Pivot points are key areas at which price action may experience reversals. They are usually derived from the high, low and closing prices of the previous day’s price activity. Previously these values had to be recalculated every new trading day, but the process has now been simplified by the use of pivot point calculators. These are software that are attached to the charts as custom indicators, and they plot the pivots automatically.
Pivot points can also be used to trade price breakouts. In this case, pivot points will serve as the upper and lower boundaries of price action, and these will serve as the limits through which the price action can breakout to the upside or downside.
The daily pivot points are the subject of this discussion, and we will demonstrate the breakout trade using pivot points.
The two indicators to be used in executing this strategy are:
- Daily pivot calculator (used in plotting the pivot points automatically)
- Coloured MACD indicator
The Strategy: Fundamentals of the Breakout Trade
There are seven commonly used daily pivot points: S1, S2, S3, R1, R2, R3 and the central pivot point. The pivot point that is central to the breakout trade is the central pivot. This is because the position of the price action relative to the central pivot point determines the bias for the day. If the price is above the central pivot when trading opens for the day at 10pm GMT, then we look out for a bullish breakout scenario.
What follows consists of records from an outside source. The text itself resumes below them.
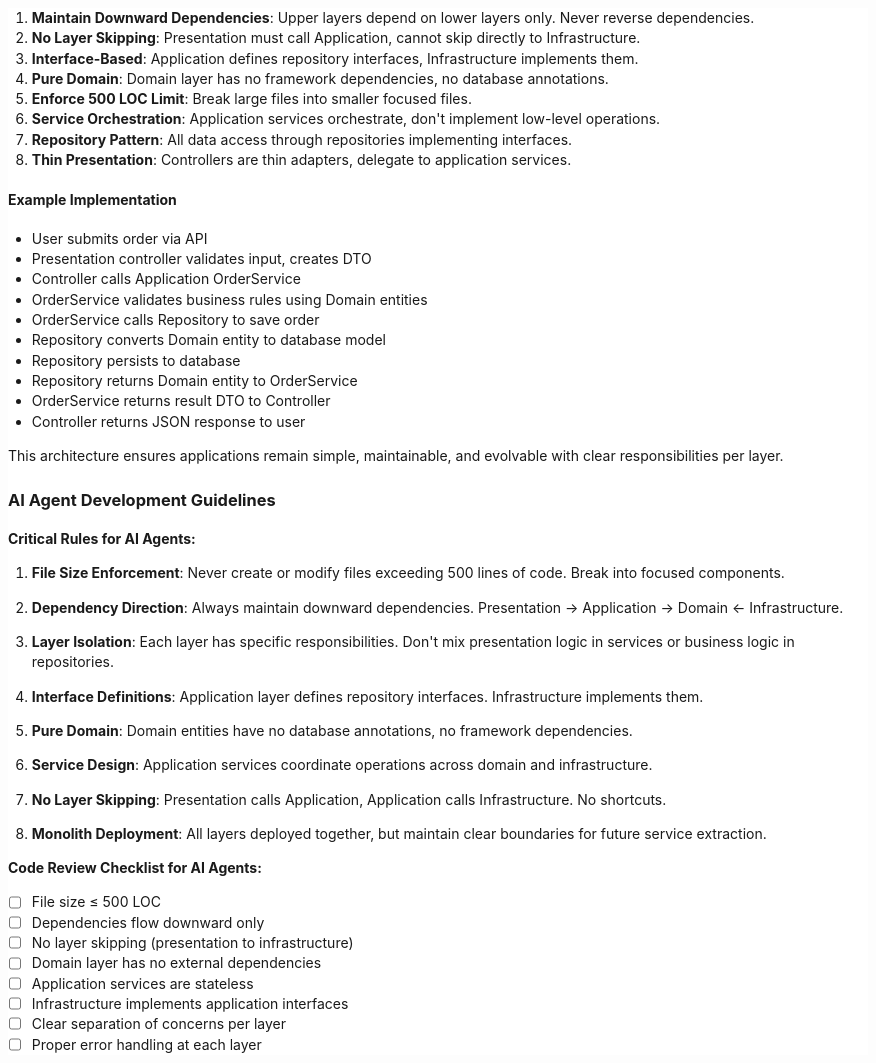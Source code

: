 1. **Maintain Downward Dependencies**: Upper layers depend on lower layers only. Never reverse dependencies.
2. **No Layer Skipping**: Presentation must call Application, cannot skip directly to Infrastructure.
3. **Interface-Based**: Application defines repository interfaces, Infrastructure implements them.
4. **Pure Domain**: Domain layer has no framework dependencies, no database annotations.
5. **Enforce 500 LOC Limit**: Break large files into smaller focused files.
6. **Service Orchestration**: Application services orchestrate, don't implement low-level operations.
7. **Repository Pattern**: All data access through repositories implementing interfaces.
8. **Thin Presentation**: Controllers are thin adapters, delegate to application services.

#### Example Implementation

- User submits order via API
- Presentation controller validates input, creates DTO
- Controller calls Application OrderService
- OrderService validates business rules using Domain entities
- OrderService calls Repository to save order
- Repository converts Domain entity to database model
- Repository persists to database
- Repository returns Domain entity to OrderService
- OrderService returns result DTO to Controller
- Controller returns JSON response to user

This architecture ensures applications remain simple, maintainable, and evolvable with clear responsibilities per layer.

### AI Agent Development Guidelines

**Critical Rules for AI Agents:**

1. **File Size Enforcement**: Never create or modify files exceeding 500 lines of code. Break into focused components.

2. **Dependency Direction**: Always maintain downward dependencies. Presentation → Application → Domain ← Infrastructure.

3. **Layer Isolation**: Each layer has specific responsibilities. Don't mix presentation logic in services or business logic in repositories.

4. **Interface Definitions**: Application layer defines repository interfaces. Infrastructure implements them.

5. **Pure Domain**: Domain entities have no database annotations, no framework dependencies.

6. **Service Design**: Application services coordinate operations across domain and infrastructure.

7. **No Layer Skipping**: Presentation calls Application, Application calls Infrastructure. No shortcuts.

8. **Monolith Deployment**: All layers deployed together, but maintain clear boundaries for future service extraction.

**Code Review Checklist for AI Agents:**

- [ ] File size ≤ 500 LOC
- [ ] Dependencies flow downward only
- [ ] No layer skipping (presentation to infrastructure)
- [ ] Domain layer has no external dependencies
- [ ] Application services are stateless
- [ ] Infrastructure implements application interfaces
- [ ] Clear separation of concerns per layer
- [ ] Proper error handling at each layer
If the market opens below central pivot at 10pm GMT, then we look for a bearish breakout scenario.
Once the bias for the day has been established, the next step is to use the central pivot and the pivot point nearest to it (R1 for bullish-biased trades and S1 for bearish-biased trades) as the boundaries for the breakout. When the price action eventually breaks out of one boundary, use the principles of the breakout trade to make the entry and use the next pivot point in the path of the price action as the profit target, while setting a stop loss below the broken pivot (long trade) or above the broken pivot (short trade).
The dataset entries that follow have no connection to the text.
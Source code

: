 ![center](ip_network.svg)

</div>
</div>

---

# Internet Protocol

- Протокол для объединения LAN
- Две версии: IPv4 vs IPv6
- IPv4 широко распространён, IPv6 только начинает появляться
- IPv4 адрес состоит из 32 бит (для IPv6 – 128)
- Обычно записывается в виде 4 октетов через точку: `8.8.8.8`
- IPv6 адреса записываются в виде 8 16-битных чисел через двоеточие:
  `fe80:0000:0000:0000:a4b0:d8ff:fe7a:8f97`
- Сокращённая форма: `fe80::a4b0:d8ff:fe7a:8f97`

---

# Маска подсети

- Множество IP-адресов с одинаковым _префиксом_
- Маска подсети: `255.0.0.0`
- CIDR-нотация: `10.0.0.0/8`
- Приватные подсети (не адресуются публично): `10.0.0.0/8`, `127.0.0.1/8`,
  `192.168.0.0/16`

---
The breakout is simply defined by the price action breaking above a pivot point and closing above it, or breaking below a pivot point and closing below it. For this strategy, the breakout is defined by price breaking and closing above R1, or price breaking below and closing below S1.
1) Long Trade
The long trade is taken as follows. When the price action opens for the trading day above the central pivot point, the bias for the day is taken as bullish. We wait for the price action to break above the R1 line. Usually the price action will attempt a pullback to R1 after it has been broken. If this happens, you can do either of the following.
- Use a Market Buy order to enter LONG at R1, if you are watching the market on your computer directly.
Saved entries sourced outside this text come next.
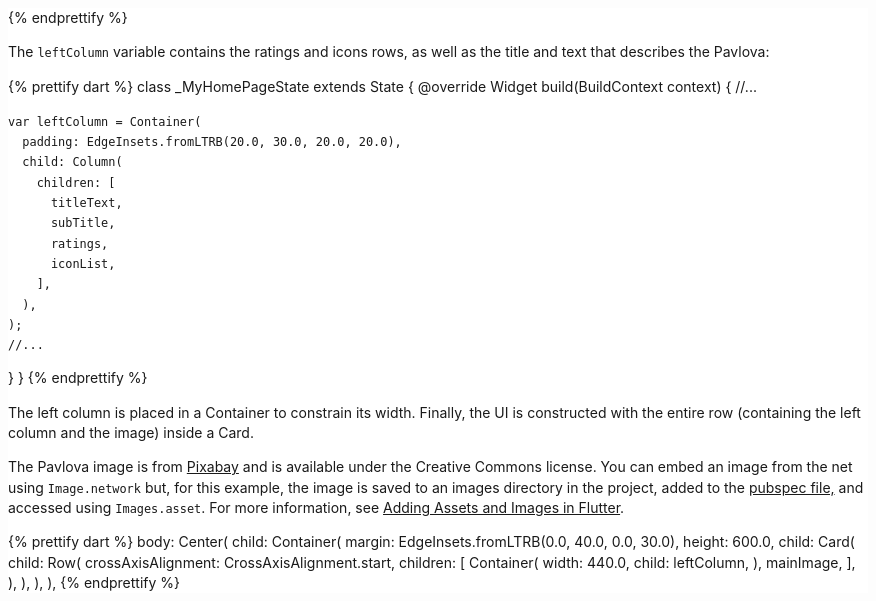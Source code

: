 {% endprettify %}

The `leftColumn` variable contains the ratings and icons rows, as well as
the title and text that describes the Pavlova:



{% prettify dart %}
class _MyHomePageState extends State<MyHomePage> {
  @override
  Widget build(BuildContext context) {
    //...

    var leftColumn = Container(
      padding: EdgeInsets.fromLTRB(20.0, 30.0, 20.0, 20.0),
      child: Column(
        children: [
          titleText,
          subTitle,
          ratings,
          iconList,
        ],
      ),
    );
    //...
  }
}
{% endprettify %}

The left column is placed in a Container to constrain its width.
Finally, the UI is constructed with the entire row (containing the
left column and the image) inside a Card.

The Pavlova image is from
[Pixabay](https://pixabay.com/en/photos/?q=pavlova&image_type=&cat=&min_width=&min_height=)
and is available under the Creative Commons license.
You can embed an image from the net using `Image.network` but,
for this example, the image is saved to an images directory in the project,
added to the [pubspec file,]({{code}}/layout/pavlova/pubspec.yaml)
and accessed using `Images.asset`. For more information, see
[Adding Assets and Images in Flutter](/docs/development/ui/assets-and-images).



{% prettify dart %}
body: Center(
  child: Container(
    margin: EdgeInsets.fromLTRB(0.0, 40.0, 0.0, 30.0),
    height: 600.0,
    child: Card(
      child: Row(
        crossAxisAlignment: CrossAxisAlignment.start,
        children: [
          Container(
            width: 440.0,
            child: leftColumn,
          ),
          mainImage,
        ],
      ),
    ),
  ),
),
{% endprettify %}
- You can also use a Buy Limit order when the pullback is occurring, setting the entry price as the R1 price.
Pivot Breakout: Long trade setup
The stop loss for the trade is set at a few pips below the R1 line. This must not be more than 10 pips because if price retreats below R1, it may head all the way back to the central pivot. You do not want your trade dragged all the way down with it. Keep your stops tight.
The Take Profit point is set at R2 as the first target. If R2 is broken, use a trailing stop to attempt to follow the price all the way to R3 while protecting the unrealized profit from the trade.
2) Short Trade
When the price action opens for the trading day below the central pivot point, the bias for the day is taken as bearish. We wait for the price action to break below the S1 line. Usually the price action will attempt a pullback to S1 after it has been broken. If this happens, you can do either of the following.
- Use a Market Sell order to enter SHORT at S1, if you are watching the market on your computer directly.
- You can also use a Sell Limit order when the pullback is occurring, setting the entry price as the S1 price so that a successful pullback will trigger the trade.
Pivot Breakout: Short Trade Setup
The stop loss for the trade is set at a few pips above the S1 line. This must not be more than 10 pips.
The Take Profit point is set at S2 as the first target. If S2 is broken, use a trailing stop to attempt to follow the price all the way to S3 while protecting the unrealized profit from the trade.
Please note that this trade should only be taken when the market opens between the central pivot and either R1 and S1 for bullish and bearish trades respectively.